> **Data to use**:
┄┄┄┄┄┄┄┄┄┄┄┄┄┄┄┄┄┄┄┄

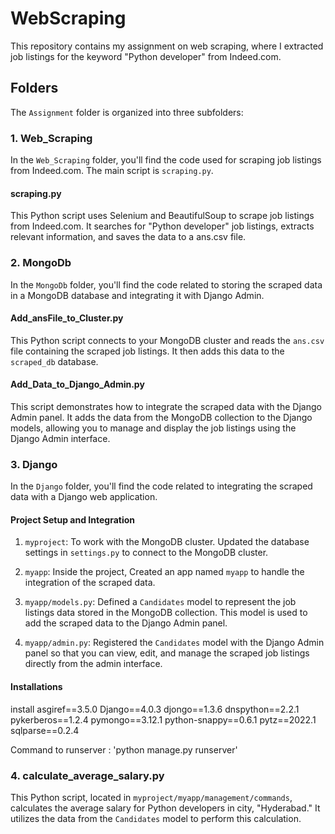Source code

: # WebScraping

This repository contains my assignment on web scraping, where I extracted job listings for the keyword "Python developer" from Indeed.com.

## Folders

The `Assignment` folder is organized into three subfolders:

### 1. Web_Scraping

In the `Web_Scraping` folder, you'll find the code used for scraping job listings from Indeed.com. The main script is `scraping.py`.

#### scraping.py

This Python script uses Selenium and BeautifulSoup to scrape job listings from Indeed.com. It searches for "Python developer" job listings, extracts relevant information, and saves the data to a ans.csv file.

### 2. MongoDb

In the `MongoDb` folder, you'll find the code related to storing the scraped data in a MongoDB database and integrating it with Django Admin.

#### Add_ansFile_to_Cluster.py

This Python script connects to your MongoDB cluster and reads the `ans.csv` file containing the scraped job listings. It then adds this data to the `scraped_db` database.

#### Add_Data_to_Django_Admin.py

This script demonstrates how to integrate the scraped data with the Django Admin panel. It adds the data from the MongoDB collection to the Django models, allowing you to manage and display the job listings using the Django Admin interface.

### 3. Django

In the `Django` folder, you'll find the code related to integrating the scraped data with a Django web application.

#### Project Setup and Integration

1. `myproject`: To work with the MongoDB cluster. Updated the database settings in `settings.py` to connect to the MongoDB cluster.

2. `myapp`: Inside the project, Created an app named `myapp` to handle the integration of the scraped data.

3. `myapp/models.py`: Defined a `Candidates` model to represent the job listings data stored in the MongoDB collection. This model is used to add the scraped data to the Django Admin panel.

4. `myapp/admin.py`: Registered the `Candidates` model with the Django Admin panel so that you can view, edit, and manage the scraped job listings directly from the admin interface.
#### Installations
install asgiref==3.5.0 Django==4.0.3 djongo==1.3.6 dnspython==2.2.1 pykerberos==1.2.4 pymongo==3.12.1 python-snappy==0.6.1 pytz==2022.1 sqlparse==0.2.4

Command to runserver : 'python manage.py runserver' 

### 4. calculate_average_salary.py

This Python script, located in `myproject/myapp/management/commands`, calculates the average salary for Python developers in city, "Hyderabad." It utilizes the data from the `Candidates` model to perform this calculation.


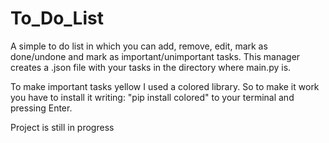 # To_Do_List

A simple to do list in which you can add, remove, edit, mark as done/undone and mark as important/unimportant tasks. This manager creates a .json file with your tasks in the directory where main.py is.

To make important tasks yellow I used a colored library.
So to make it work you have to install it writing: "pip install colored" to your terminal and pressing Enter.

Project is still in progress
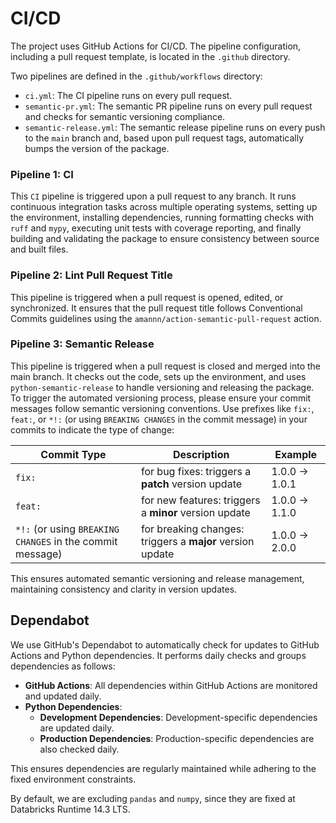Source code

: # CI/CD

The project uses GitHub Actions for CI/CD. The pipeline configuration, including a pull request template, is located in the `.github` directory.

Two pipelines are defined in the `.github/workflows` directory:

- `ci.yml`: The CI pipeline runs on every pull request.
- `semantic-pr.yml`: The semantic PR pipeline runs on every pull request and checks for semantic versioning compliance.
- `semantic-release.yml`: The semantic release pipeline runs on every push to the `main` branch and, based upon pull request tags, automatically bumps the version of the package.

### Pipeline 1: CI

This `CI` pipeline is triggered upon a pull request to any branch. It runs continuous integration tasks across multiple operating systems, setting up the environment, installing dependencies, running formatting checks with `ruff` and `mypy`, executing unit tests with coverage reporting, and finally building and validating the package to ensure consistency between source and built files.

### Pipeline 2: Lint Pull Request Title

This pipeline is triggered when a pull request is opened, edited, or synchronized. It ensures that the pull request title follows Conventional Commits guidelines using the `amannn/action-semantic-pull-request` action.

### Pipeline 3: Semantic Release

This pipeline is triggered when a pull request is closed and merged into the main branch. It checks out the code, sets up the environment, and uses `python-semantic-release` to handle versioning and releasing the package. To trigger the automated versioning process, please ensure your commit messages follow semantic versioning conventions. Use prefixes like `fix:`, `feat:`, or `*!:` (or using `BREAKING CHANGES` in the commit message) in your commits to indicate the type of change:

| Commit Type                               | Description                                     | Example                     |
|-------------------------------------------|-------------------------------------------------|-----------------------------|
| `fix:`                                    | for bug fixes: triggers a **patch** version update | 1.0.0 -> 1.0.1              |
| `feat:`                                   | for new features: triggers a **minor** version update | 1.0.0 -> 1.1.0              |
| `*!:` (or using `BREAKING CHANGES` in the commit message) | for breaking changes: triggers a **major** version update | 1.0.0 -> 2.0.0              |

This ensures automated semantic versioning and release management, maintaining consistency and clarity in version updates.

## Dependabot

We use GitHub's Dependabot to automatically check for updates to GitHub Actions and Python dependencies. It performs daily checks and groups dependencies as follows:

- **GitHub Actions**: All dependencies within GitHub Actions are monitored and updated daily.
- **Python Dependencies**:
  - **Development Dependencies**: Development-specific dependencies are updated daily.
  - **Production Dependencies**: Production-specific dependencies are also checked daily.

This ensures dependencies are regularly maintained while adhering to the fixed environment constraints.

By default, we are excluding `pandas` and `numpy`, since they are fixed at Databricks Runtime 14.3 LTS.

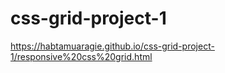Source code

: # css-grid-project-1
https://habtamuaragie.github.io/css-grid-project-1/responsive%20css%20grid.html
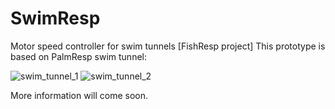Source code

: # SwimResp
Motor speed controller for swim tunnels [FishResp project]
This prototype is based on PalmResp swim tunnel:

![swim_tunnel_1](https://github.com/embedded-sergey/SwimResp/assets/76912739/8ececc88-7d39-43da-9abf-0e637f9f36c4)
![swim_tunnel_2](https://github.com/embedded-sergey/SwimResp/assets/76912739/1f3f29df-9e09-46d0-8385-b84b22bb43d7)

More information will come soon.
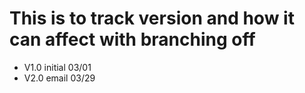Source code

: # This is to track version and how it can affect with branching off

- V1.0 initial 03/01
- V2.0 email 03/29
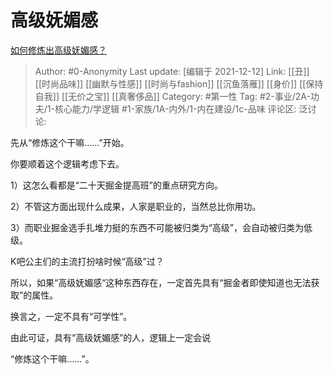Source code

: # 高级妩媚感
[如何修炼出高级妩媚感？](https://www.zhihu.com/question/57081545/answer/2267894171)

> Author: #0-Anonymity
> Last update: [编辑于 2021-12-12]
> Link: [[丑]] [[时尚品味]] [[幽默与性感]] [[时尚与fashion]] [[沉鱼落雁]] [[身价]] [[保持自我]] [[无价之宝]] [[真奢侈品]]
> Category: #第一性
> Tag: #2-事业/2A-功夫/1-核心能力/学逻辑 #1-家族/1A-内外/1-内在建设/1c-品味
> 评论区:
> 泛讨论:

先从“修炼这个干嘛……”开始。

你要顺着这个逻辑考虑下去。

1）这怎么看都是“二十天掘金提高班”的重点研究方向。

2）不管这方面出现什么成果，人家是职业的，当然总比你用功。

3）而职业掘金选手扎堆力挺的东西不可能被归类为“高级”，会自动被归类为低级。

K吧公主们的主流打扮啥时候“高级”过？

所以，如果“高级妩媚感“这种东西存在，一定首先具有“掘金者即使知道也无法获取”的属性。

换言之，一定不具有“可学性”。

由此可证，具有“高级妩媚感”的人，逻辑上一定会说

“修炼这个干嘛……”。
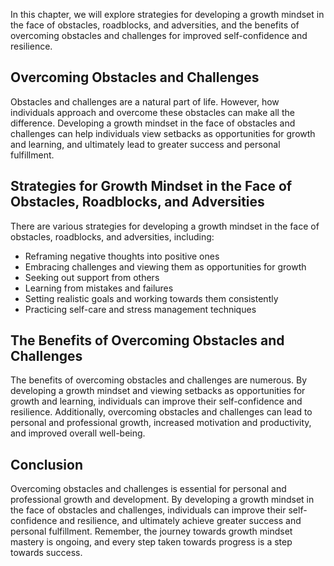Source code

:
In this chapter, we will explore strategies for developing a growth mindset in the face of obstacles, roadblocks, and adversities, and the benefits of overcoming obstacles and challenges for improved self-confidence and resilience.

Overcoming Obstacles and Challenges
-----------------------------------

Obstacles and challenges are a natural part of life. However, how individuals approach and overcome these obstacles can make all the difference. Developing a growth mindset in the face of obstacles and challenges can help individuals view setbacks as opportunities for growth and learning, and ultimately lead to greater success and personal fulfillment.

Strategies for Growth Mindset in the Face of Obstacles, Roadblocks, and Adversities
-----------------------------------------------------------------------------------

There are various strategies for developing a growth mindset in the face of obstacles, roadblocks, and adversities, including:

* Reframing negative thoughts into positive ones
* Embracing challenges and viewing them as opportunities for growth
* Seeking out support from others
* Learning from mistakes and failures
* Setting realistic goals and working towards them consistently
* Practicing self-care and stress management techniques

The Benefits of Overcoming Obstacles and Challenges
---------------------------------------------------

The benefits of overcoming obstacles and challenges are numerous. By developing a growth mindset and viewing setbacks as opportunities for growth and learning, individuals can improve their self-confidence and resilience. Additionally, overcoming obstacles and challenges can lead to personal and professional growth, increased motivation and productivity, and improved overall well-being.

Conclusion
----------

Overcoming obstacles and challenges is essential for personal and professional growth and development. By developing a growth mindset in the face of obstacles and challenges, individuals can improve their self-confidence and resilience, and ultimately achieve greater success and personal fulfillment. Remember, the journey towards growth mindset mastery is ongoing, and every step taken towards progress is a step towards success.

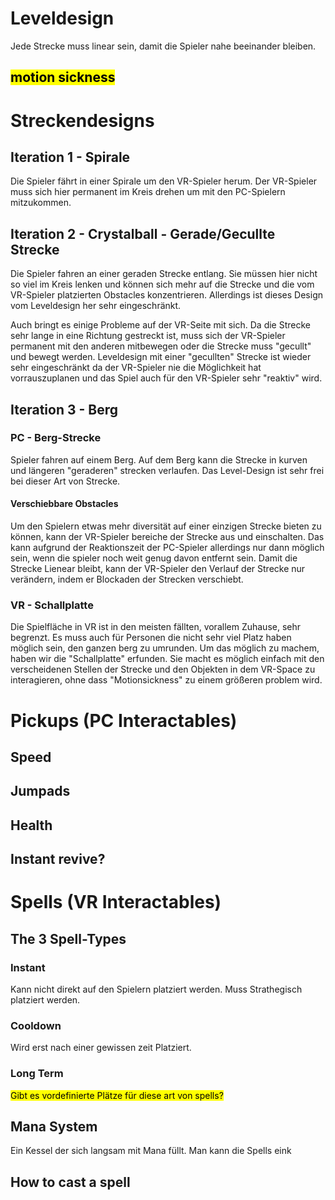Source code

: # Leveldesign

Jede Strecke muss linear sein, damit die Spieler nahe beeinander bleiben.

## <mark>motion sickness</mark>



# Streckendesigns

## Iteration 1 - Spirale

Die Spieler fährt in einer Spirale um den VR-Spieler herum. Der VR-Spieler muss sich hier permanent im Kreis drehen um mit den PC-Spielern mitzukommen.

## Iteration 2 - Crystalball - Gerade/Gecullte Strecke

Die Spieler fahren an einer geraden Strecke entlang. Sie müssen hier nicht so viel im Kreis lenken und können sich mehr auf die Strecke und die vom VR-Spieler platzierten Obstacles konzentrieren. Allerdings ist dieses Design vom Leveldesign her sehr eingeschränkt. 

Auch bringt es einige Probleme auf der VR-Seite mit sich. Da die Strecke sehr lange in eine Richtung gestreckt ist, muss sich der VR-Spieler permanent mit den anderen mitbewegen oder die Strecke muss "gecullt" und bewegt werden. Leveldesign mit einer "gecullten" Strecke ist wieder sehr eingeschränkt da der VR-Spieler nie die Möglichkeit hat vorrauszuplanen und das Spiel auch für den VR-Spieler sehr "reaktiv" wird.

## Iteration 3 - Berg

### PC - Berg-Strecke

Spieler fahren auf einem Berg. Auf dem Berg kann die Strecke in kurven und längeren "geraderen" strecken verlaufen. Das Level-Design ist sehr frei bei dieser Art von Strecke. 

#### Verschiebbare Obstacles

Um den Spielern etwas mehr diversität auf einer einzigen Strecke bieten zu können, kann der VR-Spieler bereiche der Strecke aus und einschalten. Das kann aufgrund der Reaktionszeit der PC-Spieler allerdings nur dann möglich sein, wenn die spieler noch weit genug davon entfernt sein. Damit die Strecke Lienear bleibt, kann der VR-Spieler den Verlauf der Strecke nur verändern, indem er Blockaden der Strecken verschiebt.

### VR - Schallplatte

Die Spielfläche in VR ist in den meisten fällten, vorallem Zuhause, sehr begrenzt. Es muss auch für Personen die nicht sehr viel Platz haben möglich sein, den ganzen berg zu umrunden. Um das möglich zu machem, haben wir die "Schallplatte" erfunden. Sie macht es möglich einfach mit den verscheidenen Stellen der Strecke und den Objekten in dem VR-Space zu interagieren, ohne dass "Motionsickness" zu einem größeren problem wird. 

# Pickups (PC Interactables)

## Speed

## Jumpads

## Health

## Instant revive?

# Spells (VR Interactables)

## The 3 Spell-Types

### Instant

Kann nicht direkt auf den Spielern platziert werden. Muss Strathegisch platziert werden.

### Cooldown

Wird erst nach einer gewissen zeit Platziert.

### Long Term

<mark>Gibt es vordefinierte Plätze für diese art von spells?</mark>



## Mana System

Ein Kessel der sich langsam mit Mana füllt. Man kann die Spells eink

## How to cast a spell
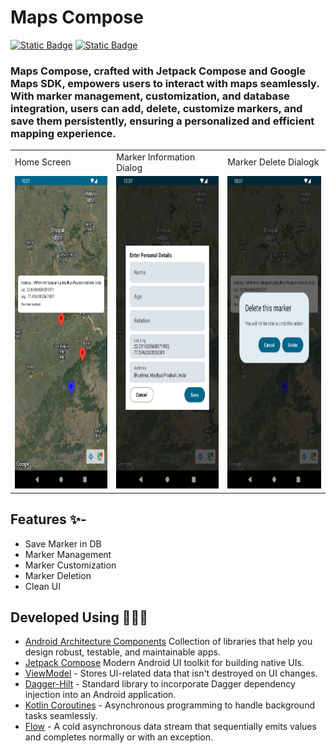 # Maps Compose


[![Static Badge](https://img.shields.io/badge/Kotlin-black?logo=kotlin)]()
[![Static Badge](https://img.shields.io/badge/Jetpack--compose-black?logo=jetpack%20compose)]()


### Maps Compose, crafted with Jetpack Compose and Google Maps SDK, empowers users to interact with maps seamlessly. With marker management, customization, and database integration, users can add, delete, customize markers, and save them persistently, ensuring a personalized and efficient mapping experience.


<table>
  <tr>
    <td>Home Screen</td>
     <td>Marker Information Dialog</td>
     <td>Marker Delete Dialogk</td>
  </tr>
  <tr>
    <td><img src="ss/Screenshot_1.png" width=270 height=500></td>
    <td><img src="ss/Screenshot_3.png" width=270 height=500></td>
    <td><img src="ss/Screenshot_2.png" width=270 height=500></td>
  </tr>
 </table>

## Features ✨-
- Save Marker in DB
- Marker Management
- Marker Customization
- Marker Deletion
- Clean UI


## Developed Using 👨🏻‍💻

- [Android Architecture Components](https://developer.android.com/topic/architecture)   Collection of libraries that help you design robust, testable, and maintainable apps.
- [Jetpack Compose](https://developer.android.com/jetpack/compose) Modern Android UI toolkit for building native UIs.
- [ViewModel]() - Stores UI-related data that isn't destroyed on UI changes.
- [Dagger-Hilt](https://dagger.dev/hilt/) - Standard library to incorporate Dagger dependency injection into an Android application.
- [Kotlin Coroutines](https://kotlinlang.org/docs/coroutines-overview.html) - Asynchronous programming to handle background tasks seamlessly.
- [Flow](https://kotlinlang.org/api/kotlinx.coroutines/kotlinx-coroutines-core/kotlinx.coroutines.flow/-flow/) - A cold asynchronous data stream that sequentially emits values and completes normally or with an exception.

┄┄┄┄┄┄┄┄┄┄┄┄┄┄┄┄┄┄┄┄

> **Assignment**: What you return must be the line that contains "- [Dagger-Hilt](https://dagger.dev/hilt/) - Standard" followed by every remaining line of the material, all exactly as written and nothing more.

> **Output of the task**:
- [Dagger-Hilt](https://dagger.dev/hilt/) - Standard library to incorporate Dagger dependency injection into an Android application.
- [Kotlin Coroutines](https://kotlinlang.org/docs/coroutines-overview.html) - Asynchronous programming to handle background tasks seamlessly.
- [Flow](https://kotlinlang.org/api/kotlinx.coroutines/kotlinx-coroutines-core/kotlinx.coroutines.flow/-flow/) - A cold asynchronous data stream that sequentially emits values and completes normally or with an exception.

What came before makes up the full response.